• Material provided:
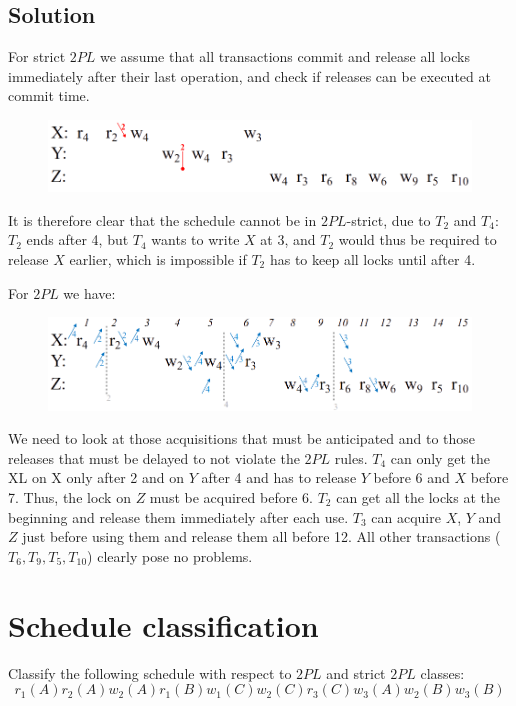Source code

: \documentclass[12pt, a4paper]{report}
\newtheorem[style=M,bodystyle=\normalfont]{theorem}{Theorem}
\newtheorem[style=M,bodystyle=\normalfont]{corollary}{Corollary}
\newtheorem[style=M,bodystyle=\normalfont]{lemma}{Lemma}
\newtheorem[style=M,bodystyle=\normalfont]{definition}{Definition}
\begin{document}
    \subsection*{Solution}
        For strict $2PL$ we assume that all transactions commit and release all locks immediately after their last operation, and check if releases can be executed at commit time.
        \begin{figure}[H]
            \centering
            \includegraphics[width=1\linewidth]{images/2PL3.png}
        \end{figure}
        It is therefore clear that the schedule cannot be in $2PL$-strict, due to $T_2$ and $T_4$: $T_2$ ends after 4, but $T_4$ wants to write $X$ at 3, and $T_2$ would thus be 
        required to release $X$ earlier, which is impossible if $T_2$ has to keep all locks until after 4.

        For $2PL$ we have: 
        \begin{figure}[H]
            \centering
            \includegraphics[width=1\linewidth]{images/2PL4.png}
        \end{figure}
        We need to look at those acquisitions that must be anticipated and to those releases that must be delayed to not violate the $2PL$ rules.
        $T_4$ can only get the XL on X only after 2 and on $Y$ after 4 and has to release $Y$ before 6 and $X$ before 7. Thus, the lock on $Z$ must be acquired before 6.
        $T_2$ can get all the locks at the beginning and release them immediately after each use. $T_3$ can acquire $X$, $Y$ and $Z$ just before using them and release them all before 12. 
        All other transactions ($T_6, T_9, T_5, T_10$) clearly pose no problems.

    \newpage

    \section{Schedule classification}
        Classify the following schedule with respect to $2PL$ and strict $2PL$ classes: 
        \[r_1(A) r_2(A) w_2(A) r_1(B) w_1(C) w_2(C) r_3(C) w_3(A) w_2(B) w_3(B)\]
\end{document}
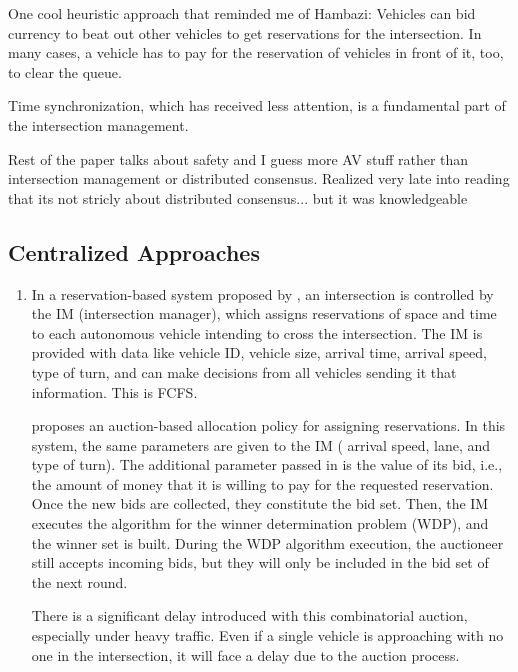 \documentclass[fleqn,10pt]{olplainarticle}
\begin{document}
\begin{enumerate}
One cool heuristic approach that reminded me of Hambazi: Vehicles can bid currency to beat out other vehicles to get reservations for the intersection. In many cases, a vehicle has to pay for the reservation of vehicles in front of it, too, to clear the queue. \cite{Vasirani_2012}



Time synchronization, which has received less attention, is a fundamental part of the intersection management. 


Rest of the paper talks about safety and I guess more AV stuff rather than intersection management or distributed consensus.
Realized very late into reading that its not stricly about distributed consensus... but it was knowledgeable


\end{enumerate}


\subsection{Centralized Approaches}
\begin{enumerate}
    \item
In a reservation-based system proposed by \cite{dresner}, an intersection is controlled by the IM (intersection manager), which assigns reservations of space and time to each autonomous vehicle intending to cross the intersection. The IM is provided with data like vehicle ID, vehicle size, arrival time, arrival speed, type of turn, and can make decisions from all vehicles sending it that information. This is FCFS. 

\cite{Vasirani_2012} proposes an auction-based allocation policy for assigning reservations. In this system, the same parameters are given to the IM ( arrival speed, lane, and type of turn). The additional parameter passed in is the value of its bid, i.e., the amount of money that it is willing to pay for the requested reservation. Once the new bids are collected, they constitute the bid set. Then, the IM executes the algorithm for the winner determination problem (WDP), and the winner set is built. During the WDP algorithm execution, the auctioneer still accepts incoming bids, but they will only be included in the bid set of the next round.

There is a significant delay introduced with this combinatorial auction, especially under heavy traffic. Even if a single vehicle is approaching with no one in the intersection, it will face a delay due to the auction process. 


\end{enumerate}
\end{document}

• Work instruction: Wherever the word "auction" appears in a line of the records, count that line. Say how many there are, with no other words.

• Response: 2